▶ [Information supplied]:
▶

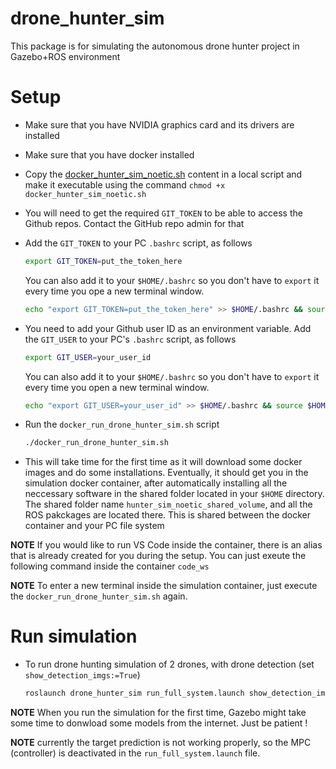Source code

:# drone_hunter_sim
This package is for simulating the autonomous drone hunter project in Gazebo+ROS environment
# Setup
* Make sure that you have NVIDIA graphics card and its drivers are installed
* Make sure that you have docker installed
* Copy the [docker_hunter_sim_noetic.sh](https://github.com/mzahana/drone_hunter_sim/blob/noetic/scripts/docker_hunter_sim_noetic.sh) content in a local script and make it executable using the command `chmod +x docker_hunter_sim_noetic.sh`
* You will need to get the required `GIT_TOKEN` to be able to access the Github repos. Contact the GitHub repo admin for that
* Add the `GIT_TOKEN` to your PC `.bashrc` script, as follows
  ```sh
  export GIT_TOKEN=put_the_token_here
  ```
  You can also add it to your `$HOME/.bashrc` so you don't have to `export` it every time you ope a new terminal window.
  ```bash
  echo "export GIT_TOKEN=put_the_token_here" >> $HOME/.bashrc && source $HOME/.bashrc
  ```
* You need to add your Github user ID as an environment variable. Add the `GIT_USER` to your PC's `.bashrc` script, as follows
  ```sh
  export GIT_USER=your_user_id
  ```
  You can also add it to your `$HOME/.bashrc` so you don't have to `export` it every time you open a new terminal window.
  ```bash
  echo "export GIT_USER=your_user_id" >> $HOME/.bashrc && source $HOME/.bashrc
  ```

* Run the `docker_run_drone_hunter_sim.sh` script
  ```sh
  ./docker_run_drone_hunter_sim.sh
  ```
* This will take time for the first time as it will download some docker images and do some installations. Eventually, it should get you in the simulation docker container, after automatically installing all the neccessary software in the shared folder located in your `$HOME` directory. The shared folder name `hunter_sim_noetic_shared_volume`, and all the ROS pakckages are located there. This is shared between the docker container and your PC file system

**NOTE** If you would like to run VS Code inside the container, there is an alias that is already created for you during the setup. You can just exeute the following command inside the container `code_ws`

**NOTE** To enter a new terminal inside the simulation container, just execute the `docker_run_drone_hunter_sim.sh` again.

# Run simulation
* To run drone hunting simulation of 2 drones, with drone detection (set `show_detection_imgs:=True`)
  ```sh
  roslaunch drone_hunter_sim run_full_system.launch show_detection_imgs:=True
  ```
**NOTE** When you run the simulation for the first time, Gazebo might take some time to donwload some models from the internet. Just be patient !

**NOTE** currently the target prediction is not working properly, so the MPC (controller) is deactivated in the `run_full_system.launch` file.
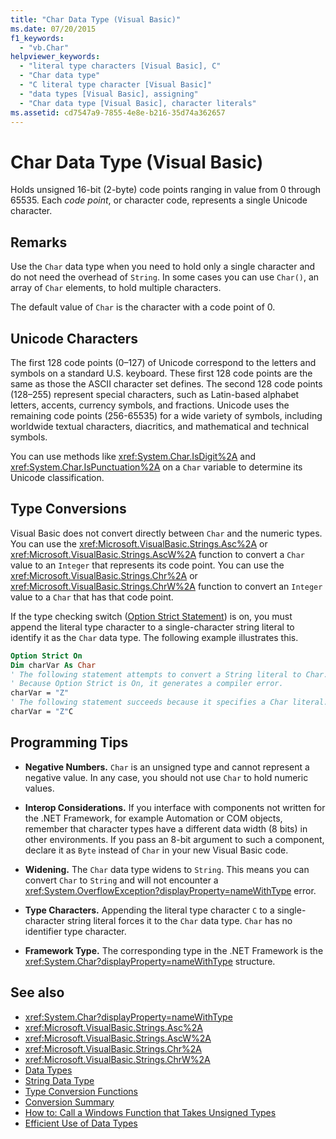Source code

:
 ```yaml
---
title: "Char Data Type (Visual Basic)"
ms.date: 07/20/2015
f1_keywords:
  - "vb.Char"
helpviewer_keywords:
  - "literal type characters [Visual Basic], C"
  - "Char data type"
  - "C literal type character [Visual Basic]"
  - "data types [Visual Basic], assigning"
  - "Char data type [Visual Basic], character literals"
ms.assetid: cd7547a9-7855-4e8e-b216-35d74a362657
---
```

# Char Data Type (Visual Basic)

Holds unsigned 16-bit (2-byte) code points ranging in value from 0 through 65535. Each *code point*, or character code, represents a single Unicode character.

## Remarks

Use the `Char` data type when you need to hold only a single character and do not need the overhead of `String`. In some cases you can use `Char()`, an array of `Char` elements, to hold multiple characters.

The default value of `Char` is the character with a code point of 0.

## Unicode Characters

The first 128 code points (0–127) of Unicode correspond to the letters and symbols on a standard U.S. keyboard. These first 128 code points are the same as those the ASCII character set defines. The second 128 code points (128–255) represent special characters, such as Latin-based alphabet letters, accents, currency symbols, and fractions. Unicode uses the remaining code points (256-65535) for a wide variety of symbols, including worldwide textual characters, diacritics, and mathematical and technical symbols.

You can use methods like <xref:System.Char.IsDigit%2A> and <xref:System.Char.IsPunctuation%2A> on a `Char` variable to determine its Unicode classification.

## Type Conversions

Visual Basic does not convert directly between `Char` and the numeric types. You can use the <xref:Microsoft.VisualBasic.Strings.Asc%2A> or <xref:Microsoft.VisualBasic.Strings.AscW%2A> function to convert a `Char` value to an `Integer` that represents its code point. You can use the <xref:Microsoft.VisualBasic.Strings.Chr%2A> or <xref:Microsoft.VisualBasic.Strings.ChrW%2A> function to convert an `Integer` value to a `Char` that has that code point.

If the type checking switch ([Option Strict Statement](../../../visual-basic/language-reference/statements/option-strict-statement.md)) is on, you must append the literal type character to a single-character string literal to identify it as the `Char` data type. The following example illustrates this.

```vb
Option Strict On
Dim charVar As Char
' The following statement attempts to convert a String literal to Char.
' Because Option Strict is On, it generates a compiler error.
charVar = "Z"
' The following statement succeeds because it specifies a Char literal.
charVar = "Z"C
```

## Programming Tips

- **Negative Numbers.** `Char` is an unsigned type and cannot represent a negative value. In any case, you should not use `Char` to hold numeric values.

- **Interop Considerations.** If you interface with components not written for the .NET Framework, for example Automation or COM objects, remember that character types have a different data width (8 bits) in other environments. If you pass an 8-bit argument to such a component, declare it as `Byte` instead of `Char` in your new Visual Basic code.

- **Widening.** The `Char` data type widens to `String`. This means you can convert `Char` to `String` and will not encounter a <xref:System.OverflowException?displayProperty=nameWithType> error.

- **Type Characters.** Appending the literal type character `C` to a single-character string literal forces it to the `Char` data type. `Char` has no identifier type character.

- **Framework Type.** The corresponding type in the .NET Framework is the <xref:System.Char?displayProperty=nameWithType> structure.

## See also

- <xref:System.Char?displayProperty=nameWithType>
- <xref:Microsoft.VisualBasic.Strings.Asc%2A>
- <xref:Microsoft.VisualBasic.Strings.AscW%2A>
- <xref:Microsoft.VisualBasic.Strings.Chr%2A>
- <xref:Microsoft.VisualBasic.Strings.ChrW%2A>
- [Data Types](../../../visual-basic/language-reference/data-types/index.md)
- [String Data Type](../../../visual-basic/language-reference/data-types/string-data-type.md)
- [Type Conversion Functions](../../../visual-basic/language-reference/functions/type-conversion-functions.md)
- [Conversion Summary](../../../visual-basic/language-reference/keywords/conversion-summary.md)
- [How to: Call a Windows Function that Takes Unsigned Types](../../../visual-basic/programming-guide/com-interop/how-to-call-a-windows-function-that-takes-unsigned-types.md)
- [Efficient Use of Data Types](../../../visual-basic/programming-guide/language-features/data-types/efficient-use-of-data-types.md)
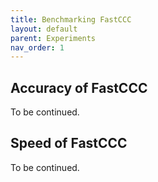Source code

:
 ```yaml
---
title: Benchmarking FastCCC
layout: default
parent: Experiments
nav_order: 1
---
```


## Accuracy of FastCCC


To be continued.

## Speed of FastCCC

To be continued.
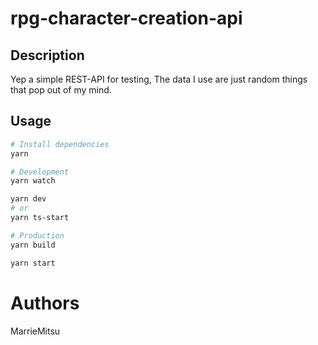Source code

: # rpg-character-creation-api

## Description
Yep a simple REST-API for testing, The data I use are just random things that pop out of my mind.

## Usage

```bash
# Install dependencies
yarn

# Development
yarn watch

yarn dev
# or
yarn ts-start

# Production
yarn build

yarn start
```

# Authors
MarrieMitsu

◀

▶ [Task to complete]: Starting at the first line of the listing above, write out each line exactly and nothing else until you reach the line containing "have docker installed", which is included as well; omit all pictures.

▶ [Completed exercise]:
Source code

:# drone_hunter_sim
This package is for simulating the autonomous drone hunter project in Gazebo+ROS environment
# Setup
* Make sure that you have NVIDIA graphics card and its drivers are installed
* Make sure that you have docker installed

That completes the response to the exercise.